If you’re reading this blog, chances are you’re a PPC pro – someone who does PPC for a living. At a minimum, you have some kind of interest in PPC: if you’re not doing it for a living, maybe you’re trying to learn, or maybe you do SEO or some other kind of internet marketing and want to understand PPC as part of the marketing mix.

Every PPC professional has had at least one campaign that failed in some way. It didn’t meet the expectations of your client or boss. In the agency world, it’s common nowadays to inherit existing PPC accounts that were poorly managed in one way or another and failed to meet client expectations.

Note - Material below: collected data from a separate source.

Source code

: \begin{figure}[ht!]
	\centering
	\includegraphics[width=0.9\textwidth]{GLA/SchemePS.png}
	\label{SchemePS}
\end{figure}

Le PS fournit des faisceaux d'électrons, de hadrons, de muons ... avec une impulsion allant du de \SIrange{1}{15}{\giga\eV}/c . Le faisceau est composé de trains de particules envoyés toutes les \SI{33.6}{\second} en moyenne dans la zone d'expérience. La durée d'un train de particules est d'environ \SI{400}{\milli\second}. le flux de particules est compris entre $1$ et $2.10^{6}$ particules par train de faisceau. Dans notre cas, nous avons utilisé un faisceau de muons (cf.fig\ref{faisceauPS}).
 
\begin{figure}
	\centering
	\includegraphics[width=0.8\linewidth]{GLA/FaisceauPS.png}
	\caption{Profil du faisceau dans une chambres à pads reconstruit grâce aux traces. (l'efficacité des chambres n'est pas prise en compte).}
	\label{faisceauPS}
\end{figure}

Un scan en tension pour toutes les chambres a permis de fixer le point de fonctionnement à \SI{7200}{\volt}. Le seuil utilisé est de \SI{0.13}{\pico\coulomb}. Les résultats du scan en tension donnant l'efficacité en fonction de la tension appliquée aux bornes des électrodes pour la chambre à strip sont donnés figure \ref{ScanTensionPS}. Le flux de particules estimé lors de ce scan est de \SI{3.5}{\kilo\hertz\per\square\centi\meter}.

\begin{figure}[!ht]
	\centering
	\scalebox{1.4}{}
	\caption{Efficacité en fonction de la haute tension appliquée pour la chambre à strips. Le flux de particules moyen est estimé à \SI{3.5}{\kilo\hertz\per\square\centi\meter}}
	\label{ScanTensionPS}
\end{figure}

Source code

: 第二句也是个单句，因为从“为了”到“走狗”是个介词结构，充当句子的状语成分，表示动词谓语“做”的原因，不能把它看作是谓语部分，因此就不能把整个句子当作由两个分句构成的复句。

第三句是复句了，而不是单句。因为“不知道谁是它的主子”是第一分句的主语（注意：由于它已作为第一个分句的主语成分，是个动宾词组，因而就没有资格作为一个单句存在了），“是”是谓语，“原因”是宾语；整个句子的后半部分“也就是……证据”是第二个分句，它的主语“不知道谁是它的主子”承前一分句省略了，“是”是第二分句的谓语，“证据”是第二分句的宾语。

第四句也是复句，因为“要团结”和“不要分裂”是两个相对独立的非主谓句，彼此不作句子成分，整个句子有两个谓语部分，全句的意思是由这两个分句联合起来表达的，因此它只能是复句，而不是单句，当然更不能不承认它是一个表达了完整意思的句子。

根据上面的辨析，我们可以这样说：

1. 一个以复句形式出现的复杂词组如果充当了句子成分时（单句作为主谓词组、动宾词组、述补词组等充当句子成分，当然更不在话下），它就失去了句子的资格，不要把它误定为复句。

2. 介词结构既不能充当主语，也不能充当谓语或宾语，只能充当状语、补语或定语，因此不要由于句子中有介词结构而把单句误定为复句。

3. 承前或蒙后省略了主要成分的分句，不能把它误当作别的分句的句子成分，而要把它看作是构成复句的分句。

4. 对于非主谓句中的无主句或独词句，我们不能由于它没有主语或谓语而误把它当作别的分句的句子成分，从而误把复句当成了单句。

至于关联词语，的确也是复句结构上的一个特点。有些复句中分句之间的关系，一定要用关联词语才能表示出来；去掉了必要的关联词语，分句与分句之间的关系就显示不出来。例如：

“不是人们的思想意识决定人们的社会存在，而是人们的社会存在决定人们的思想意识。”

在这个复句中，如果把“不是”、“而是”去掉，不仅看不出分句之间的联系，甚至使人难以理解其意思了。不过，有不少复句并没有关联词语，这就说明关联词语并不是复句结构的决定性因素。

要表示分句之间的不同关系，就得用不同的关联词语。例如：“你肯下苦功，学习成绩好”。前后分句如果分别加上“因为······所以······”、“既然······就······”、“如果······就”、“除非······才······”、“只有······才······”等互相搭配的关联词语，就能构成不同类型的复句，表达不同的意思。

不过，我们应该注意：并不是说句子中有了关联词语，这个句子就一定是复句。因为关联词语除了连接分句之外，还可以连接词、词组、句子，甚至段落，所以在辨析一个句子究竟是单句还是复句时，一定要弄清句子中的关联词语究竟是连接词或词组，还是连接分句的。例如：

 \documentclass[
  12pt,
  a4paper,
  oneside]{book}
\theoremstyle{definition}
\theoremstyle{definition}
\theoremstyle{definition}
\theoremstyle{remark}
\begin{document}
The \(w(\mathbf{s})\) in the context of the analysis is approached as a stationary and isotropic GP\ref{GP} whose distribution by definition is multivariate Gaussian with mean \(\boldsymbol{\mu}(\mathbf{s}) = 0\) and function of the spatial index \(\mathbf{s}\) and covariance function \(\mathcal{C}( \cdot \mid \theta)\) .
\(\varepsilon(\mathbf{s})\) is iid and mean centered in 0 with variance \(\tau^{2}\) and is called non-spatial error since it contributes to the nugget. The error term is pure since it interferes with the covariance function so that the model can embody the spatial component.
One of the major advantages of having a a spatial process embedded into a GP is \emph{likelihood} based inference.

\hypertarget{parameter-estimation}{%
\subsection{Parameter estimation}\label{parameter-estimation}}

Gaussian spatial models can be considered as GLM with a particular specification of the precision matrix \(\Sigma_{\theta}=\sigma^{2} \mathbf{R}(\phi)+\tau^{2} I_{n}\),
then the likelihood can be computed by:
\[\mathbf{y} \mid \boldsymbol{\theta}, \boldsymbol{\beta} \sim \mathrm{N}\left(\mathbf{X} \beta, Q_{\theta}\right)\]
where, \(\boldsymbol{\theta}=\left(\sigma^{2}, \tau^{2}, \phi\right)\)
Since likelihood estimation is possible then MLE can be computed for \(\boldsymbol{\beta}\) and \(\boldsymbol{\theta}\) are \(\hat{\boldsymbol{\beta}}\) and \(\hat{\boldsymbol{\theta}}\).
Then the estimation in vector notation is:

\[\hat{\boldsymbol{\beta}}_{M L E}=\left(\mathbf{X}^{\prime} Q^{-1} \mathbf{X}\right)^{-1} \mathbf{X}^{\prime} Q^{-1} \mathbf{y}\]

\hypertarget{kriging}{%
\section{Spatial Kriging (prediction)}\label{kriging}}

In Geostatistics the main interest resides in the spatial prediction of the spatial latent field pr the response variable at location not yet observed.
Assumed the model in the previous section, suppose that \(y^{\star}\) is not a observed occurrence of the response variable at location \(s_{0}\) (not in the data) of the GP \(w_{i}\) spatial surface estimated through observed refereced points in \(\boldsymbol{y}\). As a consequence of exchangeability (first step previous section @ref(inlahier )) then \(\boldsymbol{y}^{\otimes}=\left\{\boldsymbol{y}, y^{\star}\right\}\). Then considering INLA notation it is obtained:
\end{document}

So what are the reasons why PPC campaigns fail? Is it just incompetence on the part of the PPC manager.

Not always.

Sure, there’s some incompetence out there, as there is in any field. We’ve all seen accounts with a single campaign that’s full of broad match keywords driving to the homepage. But that’s not common. Here are some of the common reasons I’ve seen PPC campaigns fail.

Lack of goals.

As the old adage goes, if you fail to plan, you plan to fail. Setting goals is a basic tenet of any marketing plan, and yet it’s common to see advertisers whose stated goal is “we need to get ads on Google.” Sorry, but “getting ads on Google” is not a marketing strategy or goal.

Lack of conversion tracking.

What good is setting a destination if you don’t know when you’ve arrived there? Without proper conversion tracking, you’re flying blind. You’ll never know if you achieved your goal or not. It always surprises me when we see accounts with no conversion tracking whatsoever. It shocks me when clients resist putting tracking codes on their website – and yet it happens more often than I’d like to admit.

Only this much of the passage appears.